Data shown: Begin

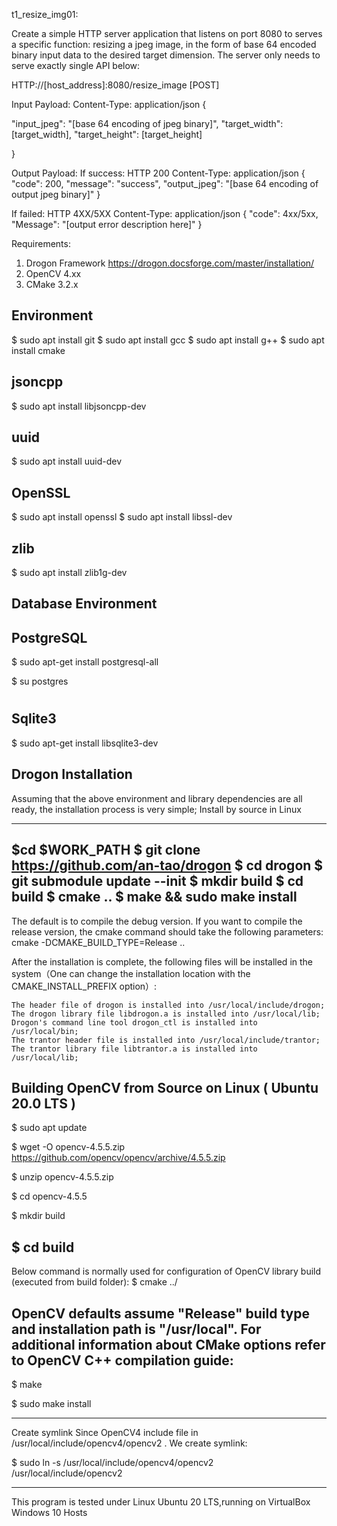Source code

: t1_resize_img01:

Create a simple HTTP server application that listens on port 8080 to serves a
specific function: resizing a jpeg image, in the form of base 64 encoded binary input data
to the desired target dimension. The server only needs to serve exactly single API below:

HTTP://[host_address]:8080/resize_image [POST]

Input Payload:
Content-Type: application/json
{

"input_jpeg": "[base 64 encoding of jpeg binary]",
"target_width": [target_width],
"target_height": [target_height]

}

Output Payload:
If success:
HTTP 200
Content-Type: application/json
{
"code": 200,
"message": "success",
"output_jpeg": "[base 64 encoding of output jpeg binary]"
}


If failed:
HTTP 4XX/5XX
Content-Type: application/json
{
"code": 4xx/5xx,
"Message": "[output error description here]"
}

Requirements:
1. Drogon Framework 
    https://drogon.docsforge.com/master/installation/
2. OpenCV 4.xx
3. CMake 3.2.x


Environment
-------------------------------------------------------------------------
$ sudo apt install git
$ sudo apt install gcc
$ sudo apt install g++
$ sudo apt install cmake


jsoncpp
-------------------------------------------------------------------------
$ sudo apt install libjsoncpp-dev

uuid
-------------------------------------------------------------------------
$ sudo apt install uuid-dev

OpenSSL
-------------------------------------------------------------------------
$ sudo apt install openssl
$ sudo apt install libssl-dev

zlib
-------------------------------------------------------------------------
$ sudo apt install zlib1g-dev

Database Environment
-------------------------------------------------------------------------

PostgreSQL
-------------------------------------------------------------------------
$ sudo apt-get install postgresql-all

$ su postgres
# 

Sqlite3
-------------------------------------------------------------------------
$ sudo apt-get install libsqlite3-dev

Drogon Installation
-------------------------------------------------------------------------
Assuming that the above environment and library dependencies are all ready, the installation process is very simple;
Install by source in Linux

-------------------------------------------------------------------------
$cd $WORK_PATH
$ git clone https://github.com/an-tao/drogon
$ cd drogon
$ git submodule update --init
$ mkdir build
$ cd build
$ cmake ..
$ make && sudo make install
-------------------------------------------------------------------------

The default is to compile the debug version. If you want to compile the release version, the cmake command should take the following parameters:
cmake -DCMAKE_BUILD_TYPE=Release .. 

After the installation is complete, the following files will be installed in the system（One can change the installation location with the CMAKE_INSTALL_PREFIX option）:

    The header file of drogon is installed into /usr/local/include/drogon;
    The drogon library file libdrogon.a is installed into /usr/local/lib;
    Drogon's command line tool drogon_ctl is installed into /usr/local/bin;
    The trantor header file is installed into /usr/local/include/trantor;
    The trantor library file libtrantor.a is installed into /usr/local/lib;

Building OpenCV from Source on Linux ( Ubuntu 20.0 LTS )
----------------------------------------------------------------------------------------------------------------------------------
$ sudo apt update

$ wget -O opencv-4.5.5.zip https://github.com/opencv/opencv/archive/4.5.5.zip

$ unzip opencv-4.5.5.zip

$ cd opencv-4.5.5

$ mkdir build

$ cd build
----------------------------------------------------------------------------------------------------------------------------------


Below command is normally used for configuration of OpenCV library build (executed from build folder):
$ cmake ../

OpenCV defaults assume "Release" build type and installation path is "/usr/local". For additional information about CMake options refer to OpenCV C++ compilation guide:
----------------------------------------------------------------------------------------------------------------------------------
$ make

$ sudo make install

----------------------------------------------------------------------------------------------------------------------------------
Create symlink
Since OpenCV4 include file in /usr/local/include/opencv4/opencv2 . 
We create symlink:

$ sudo ln -s /usr/local/include/opencv4/opencv2 /usr/local/include/opencv2 

----------------------------------------------------------------------------------------------------------------------------------
This program is tested under Linux Ubuntu 20 LTS,running on VirtualBox Windows 10 Hosts

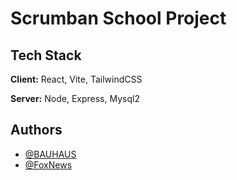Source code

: 
# Scrumban School Project
## Tech Stack

**Client:** React, Vite, TailwindCSS

**Server:** Node, Express, Mysql2


## Authors

- [@BAUHAUS](https://www.github.com/PatrickFrom)
- [@FoxNews](https://www.github.com/rasm006p)
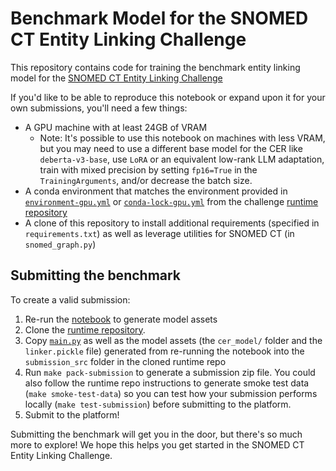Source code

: # Benchmark Model for the SNOMED CT Entity Linking Challenge

This repository contains code for training the benchmark entity linking model for the [SNOMED CT Entity Linking Challenge](https://www.drivendata.org/competitions/258/competition-snomed-ct/)

If you'd like to be able to reproduce this notebook or expand upon it for your own submissions, you'll need a few things:

- A GPU machine with at least 24GB of VRAM
    - Note: It's possible to use this notebook on machines with less VRAM, but you may need to use a different base model for the CER like `deberta-v3-base`, use `LoRA` or an equivalent low-rank LLM adaptation, train with mixed precision by setting `fp16=True` in the `TrainingArguments`, and/or decrease the batch size.
- A conda environment that matches the environment provided in [`environment-gpu.yml`](https://github.com/drivendataorg/snomed-ct-entity-linking-runtime/blob/main/runtime/environment-gpu.yml) or [`conda-lock-gpu.yml`](https://github.com/drivendataorg/snomed-ct-entity-linking-runtime/blob/main/runtime/conda-lock-gpu.yml) from the challenge [runtime repository](https://github.com/drivendataorg/snomed-ct-entity-linking-runtime)
- A clone of this repository to install additional requirements (specified in `requirements.txt`) as well as leverage utilities for SNOMED CT (in `snomed_graph.py`)

## Submitting the benchmark

To create a valid submission:

1. Re-run the [notebook](entity_linker.ipynb) to generate model assets
2. Clone the [runtime repository](https://github.com/drivendataorg/snomed-ct-entity-linking-runtime/tree/main). 
3. Copy [`main.py`](main.py) as well as the model assets (the `cer_model/` folder and the `linker.pickle` file) generated from re-running the notebook into the `submission_src` folder in the cloned runtime repo
4. Run `make pack-submission` to generate a submission zip file. You could also follow the runtime repo instructions to generate smoke test data (`make smoke-test-data`) so you can test how your submission performs locally (`make test-submission`) before submitting to the platform.
5. Submit to the platform!

Submitting the benchmark will get you in the door, but there's so much more to explore! We hope this helps you get started in the SNOMED CT Entity Linking Challenge.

Data shown: End

Work order: Your answer should reproduce every line of the data verbatim and include no images.

Reply:
Source code

: t1_resize_img01:

Create a simple HTTP server application that listens on port 8080 to serves a
specific function: resizing a jpeg image, in the form of base 64 encoded binary input data
to the desired target dimension. The server only needs to serve exactly single API below:

HTTP://[host_address]:8080/resize_image [POST]

Input Payload:
Content-Type: application/json
{

"input_jpeg": "[base 64 encoding of jpeg binary]",
"target_width": [target_width],
"target_height": [target_height]

}

Output Payload:
If success:
HTTP 200
Content-Type: application/json
{
"code": 200,
"message": "success",
"output_jpeg": "[base 64 encoding of output jpeg binary]"
}


If failed:
HTTP 4XX/5XX
Content-Type: application/json
{
"code": 4xx/5xx,
"Message": "[output error description here]"
}

Requirements:
1. Drogon Framework 
    https://drogon.docsforge.com/master/installation/
2. OpenCV 4.xx
3. CMake 3.2.x


Environment
-------------------------------------------------------------------------
$ sudo apt install git
$ sudo apt install gcc
$ sudo apt install g++
$ sudo apt install cmake


jsoncpp
-------------------------------------------------------------------------
$ sudo apt install libjsoncpp-dev

uuid
-------------------------------------------------------------------------
$ sudo apt install uuid-dev

OpenSSL
-------------------------------------------------------------------------
$ sudo apt install openssl
$ sudo apt install libssl-dev

zlib
-------------------------------------------------------------------------
$ sudo apt install zlib1g-dev

Database Environment
-------------------------------------------------------------------------

PostgreSQL
-------------------------------------------------------------------------
$ sudo apt-get install postgresql-all

$ su postgres
# 

Sqlite3
-------------------------------------------------------------------------
$ sudo apt-get install libsqlite3-dev

Drogon Installation
-------------------------------------------------------------------------
Assuming that the above environment and library dependencies are all ready, the installation process is very simple;
Install by source in Linux

-------------------------------------------------------------------------
$cd $WORK_PATH
$ git clone https://github.com/an-tao/drogon
$ cd drogon
$ git submodule update --init
$ mkdir build
$ cd build
$ cmake ..
$ make && sudo make install
-------------------------------------------------------------------------

The default is to compile the debug version. If you want to compile the release version, the cmake command should take the following parameters:
cmake -DCMAKE_BUILD_TYPE=Release .. 

After the installation is complete, the following files will be installed in the system（One can change the installation location with the CMAKE_INSTALL_PREFIX option）:

    The header file of drogon is installed into /usr/local/include/drogon;
    The drogon library file libdrogon.a is installed into /usr/local/lib;
    Drogon's command line tool drogon_ctl is installed into /usr/local/bin;
    The trantor header file is installed into /usr/local/include/trantor;
    The trantor library file libtrantor.a is installed into /usr/local/lib;

Building OpenCV from Source on Linux ( Ubuntu 20.0 LTS )
----------------------------------------------------------------------------------------------------------------------------------
$ sudo apt update

$ wget -O opencv-4.5.5.zip https://github.com/opencv/opencv/archive/4.5.5.zip

$ unzip opencv-4.5.5.zip

$ cd opencv-4.5.5

$ mkdir build

$ cd build
----------------------------------------------------------------------------------------------------------------------------------


Below command is normally used for configuration of OpenCV library build (executed from build folder):
$ cmake ../

OpenCV defaults assume "Release" build type and installation path is "/usr/local". For additional information about CMake options refer to OpenCV C++ compilation guide:
----------------------------------------------------------------------------------------------------------------------------------
$ make

$ sudo make install

----------------------------------------------------------------------------------------------------------------------------------
Create symlink
Since OpenCV4 include file in /usr/local/include/opencv4/opencv2 . 
We create symlink:

$ sudo ln -s /usr/local/include/opencv4/opencv2 /usr/local/include/opencv2 

----------------------------------------------------------------------------------------------------------------------------------
This program is tested under Linux Ubuntu 20 LTS,running on VirtualBox Windows 10 Hosts

Source code

: 
# Scrumban School Project
## Tech Stack

**Client:** React, Vite, TailwindCSS

**Server:** Node, Express, Mysql2


## Authors

- [@BAUHAUS](https://www.github.com/PatrickFrom)
- [@FoxNews](https://www.github.com/rasm006p)
Source code

: # Benchmark Model for the SNOMED CT Entity Linking Challenge

This repository contains code for training the benchmark entity linking model for the [SNOMED CT Entity Linking Challenge](https://www.drivendata.org/competitions/258/competition-snomed-ct/)

If you'd like to be able to reproduce this notebook or expand upon it for your own submissions, you'll need a few things:

- A GPU machine with at least 24GB of VRAM
    - Note: It's possible to use this notebook on machines with less VRAM, but you may need to use a different base model for the CER like `deberta-v3-base`, use `LoRA` or an equivalent low-rank LLM adaptation, train with mixed precision by setting `fp16=True` in the `TrainingArguments`, and/or decrease the batch size.
- A conda environment that matches the environment provided in [`environment-gpu.yml`](https://github.com/drivendataorg/snomed-ct-entity-linking-runtime/blob/main/runtime/environment-gpu.yml) or [`conda-lock-gpu.yml`](https://github.com/drivendataorg/snomed-ct-entity-linking-runtime/blob/main/runtime/conda-lock-gpu.yml) from the challenge [runtime repository](https://github.com/drivendataorg/snomed-ct-entity-linking-runtime)
- A clone of this repository to install additional requirements (specified in `requirements.txt`) as well as leverage utilities for SNOMED CT (in `snomed_graph.py`)

## Submitting the benchmark

To create a valid submission:

1. Re-run the [notebook](entity_linker.ipynb) to generate model assets
2. Clone the [runtime repository](https://github.com/drivendataorg/snomed-ct-entity-linking-runtime/tree/main). 
3. Copy [`main.py`](main.py) as well as the model assets (the `cer_model/` folder and the `linker.pickle` file) generated from re-running the notebook into the `submission_src` folder in the cloned runtime repo
4. Run `make pack-submission` to generate a submission zip file. You could also follow the runtime repo instructions to generate smoke test data (`make smoke-test-data`) so you can test how your submission performs locally (`make test-submission`) before submitting to the platform.
5. Submit to the platform!

Submitting the benchmark will get you in the door, but there's so much more to explore! We hope this helps you get started in the SNOMED CT Entity Linking Challenge.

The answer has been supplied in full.